## What is expected
Lift every line from the entries that includes the word "automated".

## Given records

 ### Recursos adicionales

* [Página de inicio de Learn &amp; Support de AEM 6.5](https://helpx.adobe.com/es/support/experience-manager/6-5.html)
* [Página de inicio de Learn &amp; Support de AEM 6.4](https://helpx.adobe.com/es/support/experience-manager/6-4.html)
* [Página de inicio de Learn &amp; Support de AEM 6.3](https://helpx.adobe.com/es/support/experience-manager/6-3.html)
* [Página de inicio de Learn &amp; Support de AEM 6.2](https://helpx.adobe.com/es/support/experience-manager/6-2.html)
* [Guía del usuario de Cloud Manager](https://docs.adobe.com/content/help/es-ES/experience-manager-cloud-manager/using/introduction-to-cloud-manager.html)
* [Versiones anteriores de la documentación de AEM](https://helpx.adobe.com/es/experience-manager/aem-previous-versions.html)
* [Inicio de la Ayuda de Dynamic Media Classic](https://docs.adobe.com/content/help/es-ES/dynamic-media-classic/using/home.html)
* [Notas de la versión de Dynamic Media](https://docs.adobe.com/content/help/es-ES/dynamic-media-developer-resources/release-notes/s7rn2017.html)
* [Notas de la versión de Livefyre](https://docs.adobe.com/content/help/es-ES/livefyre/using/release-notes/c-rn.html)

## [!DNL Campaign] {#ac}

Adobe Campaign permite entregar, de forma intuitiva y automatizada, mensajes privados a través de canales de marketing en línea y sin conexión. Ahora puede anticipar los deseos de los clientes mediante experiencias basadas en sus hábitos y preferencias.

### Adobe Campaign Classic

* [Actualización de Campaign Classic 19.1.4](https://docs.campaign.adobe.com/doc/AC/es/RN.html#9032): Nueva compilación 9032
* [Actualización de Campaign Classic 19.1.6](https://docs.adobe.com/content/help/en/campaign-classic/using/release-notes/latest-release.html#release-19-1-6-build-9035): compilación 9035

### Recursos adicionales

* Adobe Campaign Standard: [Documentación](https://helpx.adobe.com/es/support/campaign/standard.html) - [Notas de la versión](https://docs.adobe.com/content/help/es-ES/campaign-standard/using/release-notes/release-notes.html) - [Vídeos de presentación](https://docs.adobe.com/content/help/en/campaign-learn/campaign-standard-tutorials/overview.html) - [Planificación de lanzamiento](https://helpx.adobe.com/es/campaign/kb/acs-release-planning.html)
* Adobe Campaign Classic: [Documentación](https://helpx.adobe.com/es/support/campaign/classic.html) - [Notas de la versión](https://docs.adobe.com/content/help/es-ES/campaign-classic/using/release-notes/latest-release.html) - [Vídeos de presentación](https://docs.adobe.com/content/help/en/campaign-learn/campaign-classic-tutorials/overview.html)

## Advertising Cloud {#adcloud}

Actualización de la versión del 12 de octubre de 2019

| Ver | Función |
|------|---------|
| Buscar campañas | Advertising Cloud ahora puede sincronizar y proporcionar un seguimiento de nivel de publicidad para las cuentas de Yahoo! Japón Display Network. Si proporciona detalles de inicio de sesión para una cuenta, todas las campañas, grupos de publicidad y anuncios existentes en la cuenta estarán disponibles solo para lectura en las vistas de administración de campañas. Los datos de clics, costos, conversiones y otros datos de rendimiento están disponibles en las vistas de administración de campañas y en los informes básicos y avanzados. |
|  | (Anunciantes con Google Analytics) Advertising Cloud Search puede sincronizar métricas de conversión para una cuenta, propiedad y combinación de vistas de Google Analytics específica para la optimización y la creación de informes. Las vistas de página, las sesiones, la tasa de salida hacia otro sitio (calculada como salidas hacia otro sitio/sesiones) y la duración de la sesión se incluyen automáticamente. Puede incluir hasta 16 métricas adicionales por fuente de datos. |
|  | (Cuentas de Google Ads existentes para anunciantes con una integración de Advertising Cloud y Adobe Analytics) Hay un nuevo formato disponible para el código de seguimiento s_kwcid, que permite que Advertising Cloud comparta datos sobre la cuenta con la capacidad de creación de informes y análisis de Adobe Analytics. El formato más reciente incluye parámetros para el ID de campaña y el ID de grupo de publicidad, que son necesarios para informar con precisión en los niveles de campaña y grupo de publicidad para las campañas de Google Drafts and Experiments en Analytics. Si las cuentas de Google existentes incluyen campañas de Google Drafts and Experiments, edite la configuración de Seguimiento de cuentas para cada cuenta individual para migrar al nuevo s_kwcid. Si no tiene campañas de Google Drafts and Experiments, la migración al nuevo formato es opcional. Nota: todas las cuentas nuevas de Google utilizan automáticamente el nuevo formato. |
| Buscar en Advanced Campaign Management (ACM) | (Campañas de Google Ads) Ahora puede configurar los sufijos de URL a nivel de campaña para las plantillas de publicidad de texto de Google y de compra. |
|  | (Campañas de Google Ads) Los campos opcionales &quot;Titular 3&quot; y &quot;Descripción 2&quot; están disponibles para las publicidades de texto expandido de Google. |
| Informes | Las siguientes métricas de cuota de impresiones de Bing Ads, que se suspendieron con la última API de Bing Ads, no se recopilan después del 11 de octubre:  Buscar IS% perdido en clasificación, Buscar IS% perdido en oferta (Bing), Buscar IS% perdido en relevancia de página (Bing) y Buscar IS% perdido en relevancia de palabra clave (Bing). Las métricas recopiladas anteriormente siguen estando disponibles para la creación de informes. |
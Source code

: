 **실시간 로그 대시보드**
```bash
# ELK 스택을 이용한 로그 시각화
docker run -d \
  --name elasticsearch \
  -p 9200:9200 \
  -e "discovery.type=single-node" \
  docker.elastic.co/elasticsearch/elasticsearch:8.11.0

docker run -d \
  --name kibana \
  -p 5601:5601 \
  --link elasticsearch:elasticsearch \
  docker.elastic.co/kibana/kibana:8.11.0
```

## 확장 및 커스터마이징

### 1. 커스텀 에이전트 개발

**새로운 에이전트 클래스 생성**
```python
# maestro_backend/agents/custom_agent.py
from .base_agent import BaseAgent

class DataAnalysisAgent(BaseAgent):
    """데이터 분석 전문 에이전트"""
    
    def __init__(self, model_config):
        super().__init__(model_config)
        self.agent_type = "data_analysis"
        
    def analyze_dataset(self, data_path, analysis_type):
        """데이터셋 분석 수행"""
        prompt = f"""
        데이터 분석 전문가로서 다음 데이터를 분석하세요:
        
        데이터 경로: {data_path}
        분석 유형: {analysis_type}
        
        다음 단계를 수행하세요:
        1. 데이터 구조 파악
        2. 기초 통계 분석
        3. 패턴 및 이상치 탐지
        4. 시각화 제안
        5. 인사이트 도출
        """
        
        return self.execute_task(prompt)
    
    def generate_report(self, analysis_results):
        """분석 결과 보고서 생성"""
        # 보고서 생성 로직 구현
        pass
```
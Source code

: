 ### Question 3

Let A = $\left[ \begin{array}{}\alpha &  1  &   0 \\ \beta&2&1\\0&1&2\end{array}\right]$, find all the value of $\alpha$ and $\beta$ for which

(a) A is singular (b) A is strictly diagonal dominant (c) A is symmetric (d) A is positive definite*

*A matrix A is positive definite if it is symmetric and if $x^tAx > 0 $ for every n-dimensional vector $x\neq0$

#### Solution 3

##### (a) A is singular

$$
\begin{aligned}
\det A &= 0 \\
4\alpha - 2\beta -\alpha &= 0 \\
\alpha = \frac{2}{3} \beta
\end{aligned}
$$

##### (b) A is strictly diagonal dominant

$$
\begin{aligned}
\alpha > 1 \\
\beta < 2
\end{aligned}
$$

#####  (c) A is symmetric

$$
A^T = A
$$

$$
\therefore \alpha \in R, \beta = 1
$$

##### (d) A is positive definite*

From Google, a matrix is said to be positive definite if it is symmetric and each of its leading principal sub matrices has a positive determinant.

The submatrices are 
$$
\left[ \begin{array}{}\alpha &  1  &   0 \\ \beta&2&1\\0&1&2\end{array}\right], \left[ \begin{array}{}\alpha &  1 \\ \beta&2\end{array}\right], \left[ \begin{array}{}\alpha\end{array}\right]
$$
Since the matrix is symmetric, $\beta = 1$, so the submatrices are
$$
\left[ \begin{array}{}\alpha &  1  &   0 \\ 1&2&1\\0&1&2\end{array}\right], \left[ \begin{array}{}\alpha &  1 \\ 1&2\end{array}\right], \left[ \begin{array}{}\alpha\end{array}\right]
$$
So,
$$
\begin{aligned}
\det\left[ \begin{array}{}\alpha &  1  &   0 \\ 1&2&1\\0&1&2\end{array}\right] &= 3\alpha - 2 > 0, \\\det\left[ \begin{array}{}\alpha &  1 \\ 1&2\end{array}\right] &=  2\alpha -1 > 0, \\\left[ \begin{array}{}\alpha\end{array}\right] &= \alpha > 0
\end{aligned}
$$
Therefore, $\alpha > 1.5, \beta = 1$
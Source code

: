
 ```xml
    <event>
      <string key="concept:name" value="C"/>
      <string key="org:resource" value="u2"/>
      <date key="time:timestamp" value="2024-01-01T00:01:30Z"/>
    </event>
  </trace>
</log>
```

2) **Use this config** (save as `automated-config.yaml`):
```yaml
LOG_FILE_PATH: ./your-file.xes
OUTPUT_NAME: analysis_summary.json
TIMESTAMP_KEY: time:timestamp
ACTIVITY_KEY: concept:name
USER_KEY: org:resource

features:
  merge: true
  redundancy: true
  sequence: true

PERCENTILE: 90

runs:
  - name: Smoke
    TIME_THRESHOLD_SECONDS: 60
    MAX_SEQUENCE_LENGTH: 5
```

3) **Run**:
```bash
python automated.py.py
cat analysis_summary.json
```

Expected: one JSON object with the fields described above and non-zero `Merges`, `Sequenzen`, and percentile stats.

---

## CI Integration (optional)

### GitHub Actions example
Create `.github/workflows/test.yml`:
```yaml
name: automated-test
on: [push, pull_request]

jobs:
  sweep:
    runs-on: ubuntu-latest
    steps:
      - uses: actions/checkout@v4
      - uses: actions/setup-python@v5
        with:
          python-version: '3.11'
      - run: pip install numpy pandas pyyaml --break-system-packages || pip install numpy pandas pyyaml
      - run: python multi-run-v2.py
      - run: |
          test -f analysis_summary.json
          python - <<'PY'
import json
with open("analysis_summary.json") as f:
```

## Result below
2) **Use this config** (save as `automated-config.yaml`):
python automated.py.py
name: automated-test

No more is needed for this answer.